TO DO:
Reproduce the records below in their entirety, exactly as shown.

■ ■ ■ ■ ■

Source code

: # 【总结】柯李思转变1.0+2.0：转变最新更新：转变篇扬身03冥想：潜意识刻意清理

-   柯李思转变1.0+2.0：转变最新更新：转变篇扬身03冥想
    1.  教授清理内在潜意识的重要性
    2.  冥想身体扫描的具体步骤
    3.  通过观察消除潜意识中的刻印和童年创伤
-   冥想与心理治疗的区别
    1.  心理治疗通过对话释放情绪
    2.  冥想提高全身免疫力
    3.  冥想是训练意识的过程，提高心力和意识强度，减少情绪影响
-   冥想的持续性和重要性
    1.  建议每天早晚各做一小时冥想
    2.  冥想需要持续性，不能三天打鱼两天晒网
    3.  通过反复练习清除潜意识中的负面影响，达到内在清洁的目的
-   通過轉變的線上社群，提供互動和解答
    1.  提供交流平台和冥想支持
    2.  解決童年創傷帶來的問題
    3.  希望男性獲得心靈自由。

■ ■ ■ ■ ■

ANSWER SECTION:
Source code

: # 【总结】柯李思转变1.0+2.0：转变最新更新：转变篇扬身03冥想：潜意识刻意清理

-   柯李思转变1.0+2.0：转变最新更新：转变篇扬身03冥想
    1.  教授清理内在潜意识的重要性
    2.  冥想身体扫描的具体步骤
    3.  通过观察消除潜意识中的刻印和童年创伤
-   冥想与心理治疗的区别
    1.  心理治疗通过对话释放情绪
    2.  冥想提高全身免疫力
    3.  冥想是训练意识的过程，提高心力和意识强度，减少情绪影响
-   冥想的持续性和重要性
    1.  建议每天早晚各做一小时冥想
    2.  冥想需要持续性，不能三天打鱼两天晒网
    3.  通过反复练习清除潜意识中的负面影响，达到内在清洁的目的
-   通過轉變的線上社群，提供互動和解答
    1.  提供交流平台和冥想支持
    2.  解決童年創傷帶來的問題
    3.  希望男性獲得心靈自由。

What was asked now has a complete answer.